__About this task__
Starting at the line that contains "funktionieren ohne Traceback;", restate each line word for word through the final line of the data, keeping both ends.

-------- Data extracts --------

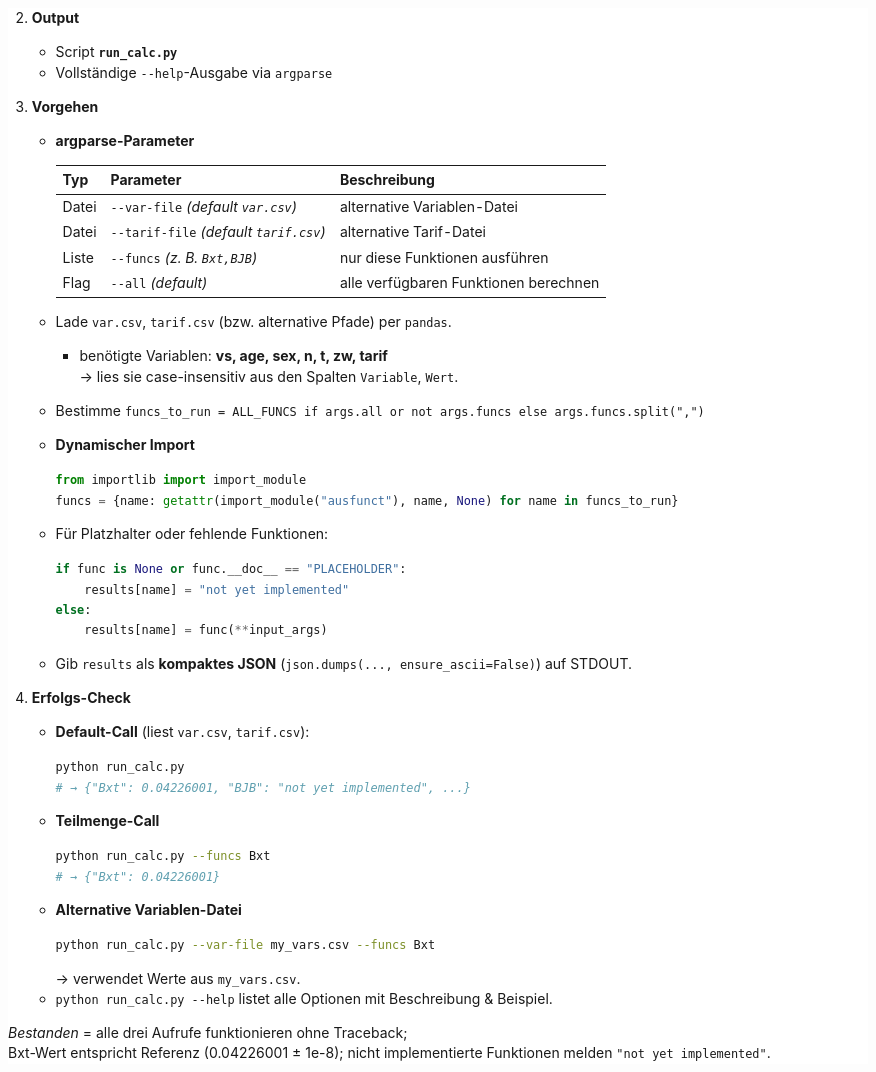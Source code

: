 2. **Output**
   - Script **`run_calc.py`**
   - Vollständige `--help`-Ausgabe via `argparse`

3. **Vorgehen**
   - **argparse-Parameter**

     | Typ | Parameter | Beschreibung |
     |-----|-----------|--------------|
     | Datei | `--var-file` *(default `var.csv`)* | alternative Variablen-Datei |
     | Datei | `--tarif-file` *(default `tarif.csv`)* | alternative Tarif-Datei |
     | Liste | `--funcs` *(z. B. `Bxt,BJB`)* | nur diese Funktionen ausführen |
     | Flag  | `--all` *(default)* | alle verfügbaren Funktionen berechnen |

   - Lade `var.csv`, `tarif.csv` (bzw. alternative Pfade) per `pandas`.
     * benötigte Variablen: **vs, age, sex, n, t, zw, tarif**  
       → lies sie case-insensitiv aus den Spalten `Variable`, `Wert`.
   - Bestimme `funcs_to_run = ALL_FUNCS if args.all or not args.funcs else args.funcs.split(",")`
   - **Dynamischer Import**  
     ```python
     from importlib import import_module
     funcs = {name: getattr(import_module("ausfunct"), name, None) for name in funcs_to_run}
     ```
   - Für Platzhalter oder fehlende Funktionen:
     ```python
     if func is None or func.__doc__ == "PLACEHOLDER":
         results[name] = "not yet implemented"
     else:
         results[name] = func(**input_args)
     ```
   - Gib `results` als **kompaktes JSON** (`json.dumps(..., ensure_ascii=False)`) auf STDOUT.

4. **Erfolgs-Check**
   - **Default-Call** (liest `var.csv`, `tarif.csv`):  
     ```bash
     python run_calc.py
     # → {"Bxt": 0.04226001, "BJB": "not yet implemented", ...}
     ```
   - **Teilmenge-Call**  
     ```bash
     python run_calc.py --funcs Bxt
     # → {"Bxt": 0.04226001}
     ```
   - **Alternative Variablen-Datei**  
     ```bash
     python run_calc.py --var-file my_vars.csv --funcs Bxt
     ```
     → verwendet Werte aus `my_vars.csv`.
   - `python run_calc.py --help` listet alle Optionen mit Beschreibung & Beispiel.

*Bestanden* = alle drei Aufrufe funktionieren ohne Traceback;  
Bxt-Wert entspricht Referenz (0.04226001 ± 1e-8); nicht implementierte Funktionen melden `"not yet implemented"`.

--------

__Your response__
*Bestanden* = alle drei Aufrufe funktionieren ohne Traceback;  
Bxt-Wert entspricht Referenz (0.04226001 ± 1e-8); nicht implementierte Funktionen melden `"not yet implemented"`.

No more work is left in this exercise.